L = [0, 1, 2, 3, 4, 5, 6, 7, 8],
V = [5, 7, 1, 3, 2, 8, 0, 4, 6],
P = [0-5, 1-7, 2-1, 3-3, 4-2, 5-8, 6-0, 7-4, … - …],
Value = 2.

ord_range/4 follows the same unrolled search logic to skip smaller elements:

%!  ord_range(+Set, +Min, +Max, -Range) is det.
%
%   Retrieves a range of elements between `Min` and `Max` (inclusive)
%   from a set using standard term comparison.
%
%   @arg Set the ordset
%   @arg Min minimum bound
%   @arg Max maximum bound
%   @arg Range Sorted list of elements between `Min` and `Max`
ord_range([_X1, _X2, _X3, X4|Xs], Min, Max, Range) :-
   X4 @< Min, !,
   ord_range(Xs, Min, Max, Range).
ord_range([X|Xs], Min, Max, Range) :-
   X @< Min, !,
   ord_range(Xs, Min, Max, Range).
ord_range([X|Xs], _Min, Max, Range) :-
   ord_take([X|Xs], Max, Range).
ord_range([], _Min, _Max, []).

ord_take([X|Xs], Max, Range) :-
   (   X @> Max
   ->  Range = []
   ;   Range = [X|Rest],
       ord_take(Xs, Max, Rest)
   ).
ord_take([], _Max, []).
?- numlist(0, 8, L), ord_range(L, 4, 6, R).
L = [0, 1, 2, 3, 4, 5, 6, 7, 8],
R = [4, 5, 6].

And finally, the same thing, but with rbtrees as rb_visit_range/4:

%!  rb_visit_range(+Tree, +Min, +Max, -Range) is det.
%
%   Retrieves a range of pairs with keys between `Min` and `Max` (inclusive)
%   from a Tree using standard term comparison.
%
%   @arg Tree the rbtree
%   @arg Min minimum bound
%   @arg Max maximum bound
%   @arg Range Sorted list of pairs between `Min` and `Max`
rb_visit_range(t(_,T), Min, Max, Pairs) =>
   visit_range(T, Min, Max, [], Pairs).

visit_range(black('',_,_,_), _Min, _Max, L0, Lf) => 
   L0 = Lf.
visit_range(red(L,K,V,R), Min, Max, L0, Lf) =>
   (   K @< Min
   ->  visit_range(R, Min, Max, L0, Lf)
   ;   K @> Max
   ->  visit_range(L, Min, Max, L0, Lf)
   ;   visit_range(L, Min, Max, [K-V|L1], Lf),
       visit_range(R, Min, Max, L0, L1)
   ).
visit_range(black(L,K,V,R), Min, Max, L0, Lf) =>
   (   K @< Min
   ->  visit_range(R, Min, Max, L0, Lf)
   ;   K @> Max
   ->  visit_range(L, Min, Max, L0, Lf)
   ;   visit_range(L, Min, Max, [K-V|L1], Lf),
       visit_range(R, Min, Max, L0, L1)
   ).
?- numlist(0, 8, L), pairs_keys_values(P, L, L), ord_list_to_rbtree(P, T),
|    rb_visit_range(T, 4, 6, Range).
L = [0, 1, 2, 3, 4, 5, 6, 7, 8],
P = [0-0, 1-1, 2-2, 3-3, 4-4, 5-5, 6-6, 7-7, … - …],
T = t(...),
Range = [4-4, 5-5, 6-6].

It is a little unclear where that should go. library(ordsets) is not about pairs. library(pairs) could be better. Problem is that this library both deal with ordered and not-ordered pairs, so that problem remains :frowning:

Did you check for current practice on any of these? If that exists we must consider aligning as first option.

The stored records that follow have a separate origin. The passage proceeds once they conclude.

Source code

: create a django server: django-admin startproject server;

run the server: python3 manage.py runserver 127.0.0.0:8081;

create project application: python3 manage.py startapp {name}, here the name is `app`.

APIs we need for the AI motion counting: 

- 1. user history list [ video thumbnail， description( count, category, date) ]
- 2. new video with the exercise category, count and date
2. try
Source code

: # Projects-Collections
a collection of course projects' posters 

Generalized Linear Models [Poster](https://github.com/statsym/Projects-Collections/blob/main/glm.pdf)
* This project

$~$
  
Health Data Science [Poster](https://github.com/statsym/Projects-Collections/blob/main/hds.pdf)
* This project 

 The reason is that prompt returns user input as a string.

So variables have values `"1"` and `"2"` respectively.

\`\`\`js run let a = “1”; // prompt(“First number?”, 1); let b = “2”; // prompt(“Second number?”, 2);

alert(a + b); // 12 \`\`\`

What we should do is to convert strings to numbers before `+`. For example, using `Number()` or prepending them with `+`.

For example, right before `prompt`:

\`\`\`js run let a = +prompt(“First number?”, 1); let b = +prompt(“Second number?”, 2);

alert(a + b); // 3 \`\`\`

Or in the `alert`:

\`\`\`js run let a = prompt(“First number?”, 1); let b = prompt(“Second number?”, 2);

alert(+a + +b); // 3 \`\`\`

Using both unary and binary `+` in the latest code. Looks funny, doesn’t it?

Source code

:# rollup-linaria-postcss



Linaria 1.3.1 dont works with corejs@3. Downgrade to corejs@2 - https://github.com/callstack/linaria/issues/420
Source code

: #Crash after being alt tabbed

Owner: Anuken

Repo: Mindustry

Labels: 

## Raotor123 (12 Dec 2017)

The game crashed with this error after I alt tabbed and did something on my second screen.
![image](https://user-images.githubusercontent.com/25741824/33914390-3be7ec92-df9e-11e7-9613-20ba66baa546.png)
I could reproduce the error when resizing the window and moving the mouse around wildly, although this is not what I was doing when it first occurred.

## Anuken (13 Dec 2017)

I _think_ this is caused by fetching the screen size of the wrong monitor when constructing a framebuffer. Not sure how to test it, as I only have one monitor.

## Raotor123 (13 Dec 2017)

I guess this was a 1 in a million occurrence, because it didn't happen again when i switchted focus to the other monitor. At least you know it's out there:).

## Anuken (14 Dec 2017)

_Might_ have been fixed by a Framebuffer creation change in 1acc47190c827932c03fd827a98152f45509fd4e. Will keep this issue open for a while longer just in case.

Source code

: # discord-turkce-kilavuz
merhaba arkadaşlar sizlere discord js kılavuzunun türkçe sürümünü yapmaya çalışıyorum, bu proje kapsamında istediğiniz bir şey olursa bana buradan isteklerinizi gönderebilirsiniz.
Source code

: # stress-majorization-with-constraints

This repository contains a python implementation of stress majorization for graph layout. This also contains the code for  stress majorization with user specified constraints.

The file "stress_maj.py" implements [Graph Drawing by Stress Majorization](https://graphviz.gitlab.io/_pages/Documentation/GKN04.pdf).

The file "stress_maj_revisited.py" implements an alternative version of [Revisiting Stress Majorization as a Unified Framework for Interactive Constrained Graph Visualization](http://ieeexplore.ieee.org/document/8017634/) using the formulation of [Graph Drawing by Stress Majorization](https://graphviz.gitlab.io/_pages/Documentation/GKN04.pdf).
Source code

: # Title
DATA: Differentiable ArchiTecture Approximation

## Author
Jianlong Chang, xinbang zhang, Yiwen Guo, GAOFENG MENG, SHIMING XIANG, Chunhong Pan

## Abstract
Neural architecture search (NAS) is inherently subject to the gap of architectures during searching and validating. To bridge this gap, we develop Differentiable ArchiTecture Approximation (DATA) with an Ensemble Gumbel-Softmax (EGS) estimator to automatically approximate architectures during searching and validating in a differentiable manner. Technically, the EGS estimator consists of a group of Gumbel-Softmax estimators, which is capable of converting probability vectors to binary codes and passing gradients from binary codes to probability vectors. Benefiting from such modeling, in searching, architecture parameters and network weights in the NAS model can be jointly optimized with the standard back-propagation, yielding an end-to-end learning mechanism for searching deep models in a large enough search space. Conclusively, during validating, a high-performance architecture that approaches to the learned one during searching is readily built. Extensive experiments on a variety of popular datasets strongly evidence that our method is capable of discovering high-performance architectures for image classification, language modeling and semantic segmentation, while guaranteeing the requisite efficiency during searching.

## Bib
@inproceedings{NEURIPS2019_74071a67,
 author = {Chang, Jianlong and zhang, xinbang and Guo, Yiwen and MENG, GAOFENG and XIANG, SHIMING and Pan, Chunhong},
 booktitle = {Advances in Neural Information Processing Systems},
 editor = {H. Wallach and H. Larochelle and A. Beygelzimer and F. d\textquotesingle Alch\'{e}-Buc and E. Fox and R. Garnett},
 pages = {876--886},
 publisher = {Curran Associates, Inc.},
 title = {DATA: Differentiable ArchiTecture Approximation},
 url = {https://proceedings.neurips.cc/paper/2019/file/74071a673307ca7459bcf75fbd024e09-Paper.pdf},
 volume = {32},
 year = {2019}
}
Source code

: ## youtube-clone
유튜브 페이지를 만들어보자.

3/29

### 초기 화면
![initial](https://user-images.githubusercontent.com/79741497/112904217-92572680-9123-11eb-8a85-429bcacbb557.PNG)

I couldn’t find anything in other prolog implementation yet.
I found this earlier discussion: Selecting a range in a dictionary
which shows that at least rb_visit_range might be more broadly useful than just myself.

N.B.: Sicstus prolog has a predicate called avl_range but the equivalent is rb_values

Yes, I’m confused too as to where ord_lookup should go.
I would slightly favor putting in ordsets as the predicate only advantage over member(K-V, L), K == MyKey is that the list of pairs is sorted, meaning we can unroll the search.

Trying ord_lookup/2 as you did with a list of 100,000 elements does outperform member/2, but not memberchk/2 (which is cheating using a C helper). Is this worthwhile, also considering its unclear placement?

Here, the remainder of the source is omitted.